Yaroc se gira hacia mí, con los ojos enrojecidos, claramente sorprendido ante mi silencio. Las palabras no pueden arreglar esto. Cierra los ojos y llora en silencio. Pienso en marcharme, pero algo me lo impide.

—No dejaremos que más gente muera —mi propia voz me sorprende.

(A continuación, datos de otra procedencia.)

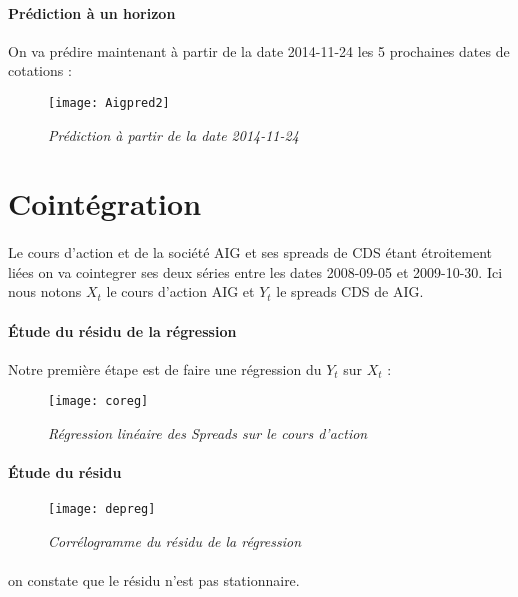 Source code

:     \paragraph{Prédiction à un horizon} 
        On va prédire maintenant à partir de la date 2014-11-24 les 5 prochaines
        dates de cotations :
        \begin{figure}[H]
            \centering 
            \label{fig:Aigpred2} 
            \texttt{[image: Aigpred2]} 
            \caption{\it Prédiction à partir de la date 2014-11-24 } 
        \end{figure} 
        \section{Cointégration}
    \paragraph{} Le cours d'action et de la société AIG et ses spreads de CDS étant
    étroitement liées on va cointegrer ses deux séries entre les dates
    2008-09-05 et 2009-10-30. Ici nous notons $X_t$ le cours d'action AIG et
    $Y_t$ le spreads CDS de AIG.
    \paragraph{Étude du résidu de la régression} Notre première étape est de faire
    une régression du $Y_t$ sur $X_t$ :
    \begin{figure}[H]
        \centering 
        \label{fig:coreg} 
        \texttt{[image: coreg]} 
        \caption{\it Régression linéaire des Spreads sur le cours d'action } 
    \end{figure}
    \paragraph{Étude du résidu}
    \begin{figure}[H]
          \centering 
         \label{fig:depreg} 
          \texttt{[image: depreg]} 
          \caption{\it Corrélogramme du résidu de la régression } 
            \end{figure} 
             
            \paragraph{} on constate que le résidu n'est pas stationnaire.

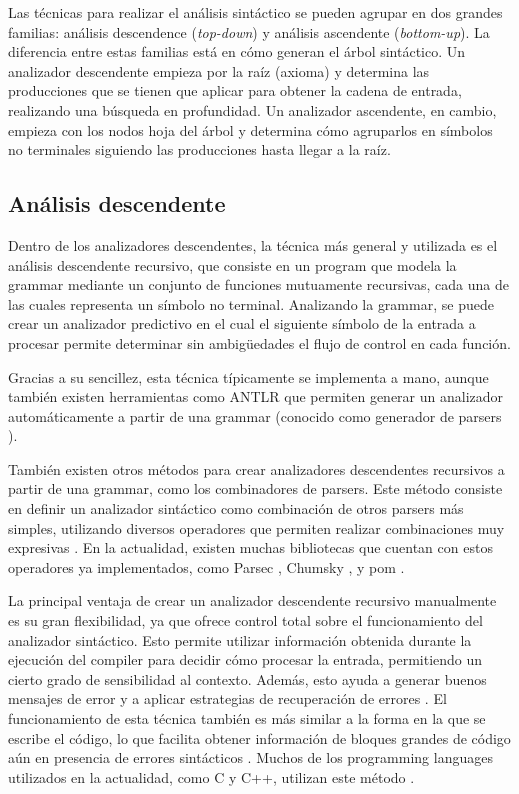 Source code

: Las técnicas para realizar el análisis sintáctico se pueden agrupar en dos
grandes familias: análisis descendence (\textit{top-down}) y análisis ascendente
(\textit{bottom-up}). La diferencia entre estas familias está en cómo generan el
árbol sintáctico. Un analizador descendente empieza por la raíz (axioma) y
determina las producciones que se tienen que aplicar para obtener la cadena de
entrada, realizando una búsqueda en profundidad. Un analizador ascendente, en
cambio, empieza con los nodos hoja del árbol y determina cómo agruparlos en
símbolos no terminales siguiendo las producciones hasta llegar a la raíz.
\parencite{dragon-book}

\subsection{Análisis descendente}

Dentro de los analizadores descendentes, la técnica más general y utilizada es
el análisis descendente recursivo, que consiste en un \gls{program} que modela la
\gls{grammar} mediante un conjunto de funciones mutuamente recursivas, cada una
de las cuales representa un símbolo no terminal. Analizando la \gls{grammar}, se
puede crear un analizador predictivo en el cual el siguiente símbolo de la
entrada a procesar permite determinar sin ambigüedades el flujo de control en
cada función. \parencite{dragon-book}

Gracias a su sencillez, esta técnica típicamente se implementa a mano, aunque
también existen herramientas como ANTLR \parencite{ANTLR} que permiten generar
un analizador automáticamente a partir de una \gls{grammar} (conocido como
generador de \glspl{parser} \parencite{dragon-book}).

También existen otros métodos para crear analizadores descendentes
recursivos a partir de una \gls{grammar}, como los combinadores de
\glspl{parser}. Este método consiste en definir un analizador sintáctico como
combinación de otros \glspl{parser} más simples, utilizando diversos operadores
que permiten realizar combinaciones muy expresivas
\parencite{parser-combinators}. En la actualidad, existen muchas bibliotecas que
cuentan con estos operadores ya implementados, como Parsec \parencite{parsec}, Chumsky
\parencite{chumsky}, y pom \parencite{pom}.

La principal ventaja de crear un analizador descendente recursivo manualmente es
su gran flexibilidad, ya que ofrece control total sobre el funcionamiento del
analizador sintáctico. Esto permite utilizar información obtenida durante la
ejecución del \gls{compiler} para decidir cómo procesar la entrada, permitiendo
un cierto grado de sensibilidad al contexto. Además, esto ayuda a generar buenos
mensajes de error y a aplicar estrategias de recuperación de errores
\parencite{errors-clang}. El funcionamiento de esta técnica también es más
similar a la forma en la que se escribe el código, lo que facilita obtener
información de bloques grandes de código aún en presencia de errores sintácticos
\parencite{resilient-LL-parsing}. Muchos de los \glspl{programming language}
utilizados en la actualidad, como C y C++, utilizan este método
\parencite{parser-types-survey}.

El chico no dice nada, tan solo se queda mirando un punto inconcreto en la pared. Luego mira a Fiko, que dormita tranquilamente con una oreja levantada. Por último levanta la mirada y, sin llegar a mirarme directamente pregunta en un tono apenas inaudible:

—¿Me amputarán la pierna?

Me quedo rígida en mi sitio. Mis músculos completamente paralizados, mis pulmones piden aire, pero no recuerdo cómo respirar. Oír esas palabras en boca de otra persona las hace más reales, y más horribles.

—Yo... Tiene mal aspecto... —balbuceo.

Yaroc empieza a reír. Es una risa espeluznante. Por un momento temo que se haya vuelto loco. Entonces suspira y apoya la cabeza sobre la almohada.

—Menuda porquería —me mira con una sonrisa torcida—. No es tan horrible en realidad. Es que... me hace gracia. Voy a quedarme cojo.

—¿Qué te qué? —en mi boca se entremezclan las palabras.

—Toda esta situación es tan... inverosímil. Cuesta de creer. Mi... —duda unos instantes en continuar— padre me enseñó a tomarme las situaciones más complejas con sentido del humor... Así no duele tanto —pero la última frase la dice con voz trémula.